== Dataset records

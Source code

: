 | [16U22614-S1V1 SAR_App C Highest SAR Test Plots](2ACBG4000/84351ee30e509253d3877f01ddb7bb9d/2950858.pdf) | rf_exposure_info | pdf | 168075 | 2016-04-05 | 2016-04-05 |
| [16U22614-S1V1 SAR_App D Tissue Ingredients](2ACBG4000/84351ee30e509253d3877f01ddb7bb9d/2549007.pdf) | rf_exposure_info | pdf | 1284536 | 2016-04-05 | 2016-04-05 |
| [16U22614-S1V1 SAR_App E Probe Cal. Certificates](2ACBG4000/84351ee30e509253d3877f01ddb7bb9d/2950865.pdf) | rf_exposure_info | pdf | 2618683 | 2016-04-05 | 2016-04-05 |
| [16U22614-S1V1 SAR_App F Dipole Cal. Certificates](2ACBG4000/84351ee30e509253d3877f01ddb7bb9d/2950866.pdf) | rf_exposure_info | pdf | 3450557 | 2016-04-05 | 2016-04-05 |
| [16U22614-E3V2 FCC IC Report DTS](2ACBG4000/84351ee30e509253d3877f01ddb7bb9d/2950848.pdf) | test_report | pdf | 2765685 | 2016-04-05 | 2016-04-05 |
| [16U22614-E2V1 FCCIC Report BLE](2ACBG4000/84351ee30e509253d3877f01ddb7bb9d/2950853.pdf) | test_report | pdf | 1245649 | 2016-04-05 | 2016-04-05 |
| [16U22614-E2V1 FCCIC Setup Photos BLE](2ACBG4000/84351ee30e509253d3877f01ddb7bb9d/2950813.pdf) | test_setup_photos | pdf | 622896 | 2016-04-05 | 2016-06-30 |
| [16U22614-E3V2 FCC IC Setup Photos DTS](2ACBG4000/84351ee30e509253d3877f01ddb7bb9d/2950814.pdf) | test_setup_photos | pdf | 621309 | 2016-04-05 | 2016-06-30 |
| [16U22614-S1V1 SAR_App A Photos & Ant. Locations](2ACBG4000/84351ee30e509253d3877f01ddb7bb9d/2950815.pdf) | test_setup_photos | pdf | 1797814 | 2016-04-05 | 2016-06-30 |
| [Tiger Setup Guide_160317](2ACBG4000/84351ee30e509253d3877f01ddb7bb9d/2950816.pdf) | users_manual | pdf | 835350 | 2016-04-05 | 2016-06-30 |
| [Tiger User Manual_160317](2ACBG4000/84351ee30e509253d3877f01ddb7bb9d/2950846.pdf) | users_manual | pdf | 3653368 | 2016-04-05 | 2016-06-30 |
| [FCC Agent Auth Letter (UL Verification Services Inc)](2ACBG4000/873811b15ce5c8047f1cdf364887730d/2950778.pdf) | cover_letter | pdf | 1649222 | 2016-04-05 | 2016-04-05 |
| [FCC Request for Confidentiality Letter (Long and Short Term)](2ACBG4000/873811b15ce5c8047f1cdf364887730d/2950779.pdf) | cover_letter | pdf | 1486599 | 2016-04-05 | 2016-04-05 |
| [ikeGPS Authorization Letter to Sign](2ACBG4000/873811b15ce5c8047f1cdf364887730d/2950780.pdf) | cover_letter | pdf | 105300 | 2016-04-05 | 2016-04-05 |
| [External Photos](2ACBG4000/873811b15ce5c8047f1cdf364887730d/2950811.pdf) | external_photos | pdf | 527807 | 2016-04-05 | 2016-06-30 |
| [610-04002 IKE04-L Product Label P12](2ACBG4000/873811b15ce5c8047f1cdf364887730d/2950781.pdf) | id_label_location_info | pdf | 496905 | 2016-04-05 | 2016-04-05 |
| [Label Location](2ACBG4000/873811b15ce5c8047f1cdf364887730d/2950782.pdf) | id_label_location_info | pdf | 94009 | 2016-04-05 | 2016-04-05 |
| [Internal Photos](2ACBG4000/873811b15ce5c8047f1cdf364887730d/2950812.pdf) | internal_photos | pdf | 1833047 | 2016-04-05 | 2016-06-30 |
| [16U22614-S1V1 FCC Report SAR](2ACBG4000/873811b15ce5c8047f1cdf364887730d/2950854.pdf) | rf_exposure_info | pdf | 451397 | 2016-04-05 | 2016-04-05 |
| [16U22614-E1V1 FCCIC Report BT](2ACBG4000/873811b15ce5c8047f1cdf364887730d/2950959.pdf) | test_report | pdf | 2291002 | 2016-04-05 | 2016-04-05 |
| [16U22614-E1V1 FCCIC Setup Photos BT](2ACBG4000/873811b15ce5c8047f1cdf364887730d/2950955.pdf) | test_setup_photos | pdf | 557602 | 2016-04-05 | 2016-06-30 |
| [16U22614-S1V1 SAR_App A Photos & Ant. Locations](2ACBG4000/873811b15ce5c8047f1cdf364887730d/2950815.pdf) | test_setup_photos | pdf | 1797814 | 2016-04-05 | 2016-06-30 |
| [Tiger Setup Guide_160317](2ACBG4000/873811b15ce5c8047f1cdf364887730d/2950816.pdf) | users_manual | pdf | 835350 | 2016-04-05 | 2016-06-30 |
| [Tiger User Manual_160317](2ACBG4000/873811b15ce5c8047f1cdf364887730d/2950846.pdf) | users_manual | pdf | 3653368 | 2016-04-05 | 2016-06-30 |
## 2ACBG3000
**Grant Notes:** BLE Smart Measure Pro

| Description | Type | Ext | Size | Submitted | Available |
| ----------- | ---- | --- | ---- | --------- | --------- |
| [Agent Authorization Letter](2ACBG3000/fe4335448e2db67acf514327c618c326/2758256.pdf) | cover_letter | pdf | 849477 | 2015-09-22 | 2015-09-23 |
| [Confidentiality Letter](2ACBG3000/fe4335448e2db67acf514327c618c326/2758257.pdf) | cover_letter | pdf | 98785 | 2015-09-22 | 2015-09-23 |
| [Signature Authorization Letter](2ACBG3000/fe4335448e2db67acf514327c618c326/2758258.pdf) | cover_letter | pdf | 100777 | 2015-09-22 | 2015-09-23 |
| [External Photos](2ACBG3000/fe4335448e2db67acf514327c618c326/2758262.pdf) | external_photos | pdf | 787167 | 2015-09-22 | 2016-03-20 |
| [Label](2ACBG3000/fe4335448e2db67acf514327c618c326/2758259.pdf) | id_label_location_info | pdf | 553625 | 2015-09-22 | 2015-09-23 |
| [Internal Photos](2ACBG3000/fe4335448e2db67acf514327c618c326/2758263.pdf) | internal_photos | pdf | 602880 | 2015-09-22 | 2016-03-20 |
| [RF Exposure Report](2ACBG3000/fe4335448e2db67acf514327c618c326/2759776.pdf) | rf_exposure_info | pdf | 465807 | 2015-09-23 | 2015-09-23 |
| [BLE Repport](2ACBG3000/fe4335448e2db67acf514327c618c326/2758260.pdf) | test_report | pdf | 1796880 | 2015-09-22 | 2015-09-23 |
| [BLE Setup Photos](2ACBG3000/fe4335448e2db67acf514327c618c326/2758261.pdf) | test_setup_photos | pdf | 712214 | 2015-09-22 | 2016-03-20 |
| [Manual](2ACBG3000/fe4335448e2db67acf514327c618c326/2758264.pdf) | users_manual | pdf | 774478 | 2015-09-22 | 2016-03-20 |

====

▸ **What you need to do**
For the records above, give the number of lines that include the string "Tiger", with nothing added.

▸ **Solution below**
4